▶ Problem to solve:
Nothing should differ between your answer and the records below.

[Stored data entries]
|---|

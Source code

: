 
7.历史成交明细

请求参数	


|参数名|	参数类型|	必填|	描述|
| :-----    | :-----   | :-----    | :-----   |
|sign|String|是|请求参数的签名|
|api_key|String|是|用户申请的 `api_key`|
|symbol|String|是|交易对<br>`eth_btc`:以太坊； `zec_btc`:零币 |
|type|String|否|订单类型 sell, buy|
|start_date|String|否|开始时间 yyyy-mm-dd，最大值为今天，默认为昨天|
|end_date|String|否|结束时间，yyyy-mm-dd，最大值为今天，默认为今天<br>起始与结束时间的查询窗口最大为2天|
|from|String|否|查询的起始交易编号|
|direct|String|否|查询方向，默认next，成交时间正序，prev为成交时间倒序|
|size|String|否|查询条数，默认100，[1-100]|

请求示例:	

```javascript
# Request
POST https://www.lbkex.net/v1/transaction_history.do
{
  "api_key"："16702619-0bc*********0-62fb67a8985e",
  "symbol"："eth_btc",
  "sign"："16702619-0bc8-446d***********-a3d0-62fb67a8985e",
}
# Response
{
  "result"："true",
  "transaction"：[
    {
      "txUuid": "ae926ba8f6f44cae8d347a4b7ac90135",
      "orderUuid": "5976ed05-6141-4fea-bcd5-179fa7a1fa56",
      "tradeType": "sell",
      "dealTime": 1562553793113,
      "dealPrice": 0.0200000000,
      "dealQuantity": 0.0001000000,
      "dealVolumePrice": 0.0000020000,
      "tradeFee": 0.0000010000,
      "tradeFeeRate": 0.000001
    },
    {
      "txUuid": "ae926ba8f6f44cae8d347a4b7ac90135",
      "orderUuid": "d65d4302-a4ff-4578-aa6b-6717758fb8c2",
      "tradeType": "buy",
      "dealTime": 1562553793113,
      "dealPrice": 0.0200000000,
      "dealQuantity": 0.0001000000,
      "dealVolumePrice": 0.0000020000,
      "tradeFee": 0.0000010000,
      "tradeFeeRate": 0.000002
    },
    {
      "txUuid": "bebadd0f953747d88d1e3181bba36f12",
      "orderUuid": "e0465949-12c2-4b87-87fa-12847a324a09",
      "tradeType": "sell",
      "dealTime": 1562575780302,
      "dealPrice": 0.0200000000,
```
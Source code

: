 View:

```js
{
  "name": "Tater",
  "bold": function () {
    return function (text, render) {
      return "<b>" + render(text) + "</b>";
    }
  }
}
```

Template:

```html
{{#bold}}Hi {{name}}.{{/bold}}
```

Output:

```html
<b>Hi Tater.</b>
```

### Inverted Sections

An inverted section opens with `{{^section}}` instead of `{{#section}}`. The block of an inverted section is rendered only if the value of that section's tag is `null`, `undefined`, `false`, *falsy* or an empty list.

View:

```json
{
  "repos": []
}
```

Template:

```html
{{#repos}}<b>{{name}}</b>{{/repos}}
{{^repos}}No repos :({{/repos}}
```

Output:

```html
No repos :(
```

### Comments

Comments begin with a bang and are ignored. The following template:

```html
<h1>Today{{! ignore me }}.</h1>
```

|---|

▶ Exercise output:
Source code

: 
7.历史成交明细

请求参数	


|参数名|	参数类型|	必填|	描述|
| :-----    | :-----   | :-----    | :-----   |
|sign|String|是|请求参数的签名|
|api_key|String|是|用户申请的 `api_key`|
|symbol|String|是|交易对<br>`eth_btc`:以太坊； `zec_btc`:零币 |
|type|String|否|订单类型 sell, buy|
|start_date|String|否|开始时间 yyyy-mm-dd，最大值为今天，默认为昨天|
|end_date|String|否|结束时间，yyyy-mm-dd，最大值为今天，默认为今天<br>起始与结束时间的查询窗口最大为2天|
|from|String|否|查询的起始交易编号|
|direct|String|否|查询方向，默认next，成交时间正序，prev为成交时间倒序|
|size|String|否|查询条数，默认100，[1-100]|

请求示例:	

```javascript
# Request
POST https://www.lbkex.net/v1/transaction_history.do
{
  "api_key"："16702619-0bc*********0-62fb67a8985e",
  "symbol"："eth_btc",
  "sign"："16702619-0bc8-446d***********-a3d0-62fb67a8985e",
}
# Response
{
  "result"："true",
  "transaction"：[
    {
      "txUuid": "ae926ba8f6f44cae8d347a4b7ac90135",
      "orderUuid": "5976ed05-6141-4fea-bcd5-179fa7a1fa56",
      "tradeType": "sell",
      "dealTime": 1562553793113,
      "dealPrice": 0.0200000000,
      "dealQuantity": 0.0001000000,
      "dealVolumePrice": 0.0000020000,
      "tradeFee": 0.0000010000,
      "tradeFeeRate": 0.000001
    },
    {
      "txUuid": "ae926ba8f6f44cae8d347a4b7ac90135",
      "orderUuid": "d65d4302-a4ff-4578-aa6b-6717758fb8c2",
      "tradeType": "buy",
      "dealTime": 1562553793113,
      "dealPrice": 0.0200000000,
      "dealQuantity": 0.0001000000,
      "dealVolumePrice": 0.0000020000,
      "tradeFee": 0.0000010000,
      "tradeFeeRate": 0.000002
    },
    {
      "txUuid": "bebadd0f953747d88d1e3181bba36f12",
      "orderUuid": "e0465949-12c2-4b87-87fa-12847a324a09",
      "tradeType": "sell",
      "dealTime": 1562575780302,
      "dealPrice": 0.0200000000,
```
Source code

: View:

```js
{
  "name": "Tater",
  "bold": function () {
    return function (text, render) {
      return "<b>" + render(text) + "</b>";
    }
  }
}
```

Template:

```html
{{#bold}}Hi {{name}}.{{/bold}}
```

Output:

```html
<b>Hi Tater.</b>
```

### Inverted Sections

An inverted section opens with `{{^section}}` instead of `{{#section}}`. The block of an inverted section is rendered only if the value of that section's tag is `null`, `undefined`, `false`, *falsy* or an empty list.

View:

```json
{
  "repos": []
}
```

Template:

```html
{{#repos}}<b>{{name}}</b>{{/repos}}
{{^repos}}No repos :({{/repos}}
```

Output:

```html
No repos :(
```

### Comments

Comments begin with a bang and are ignored. The following template:

```html
<h1>Today{{! ignore me }}.</h1>
```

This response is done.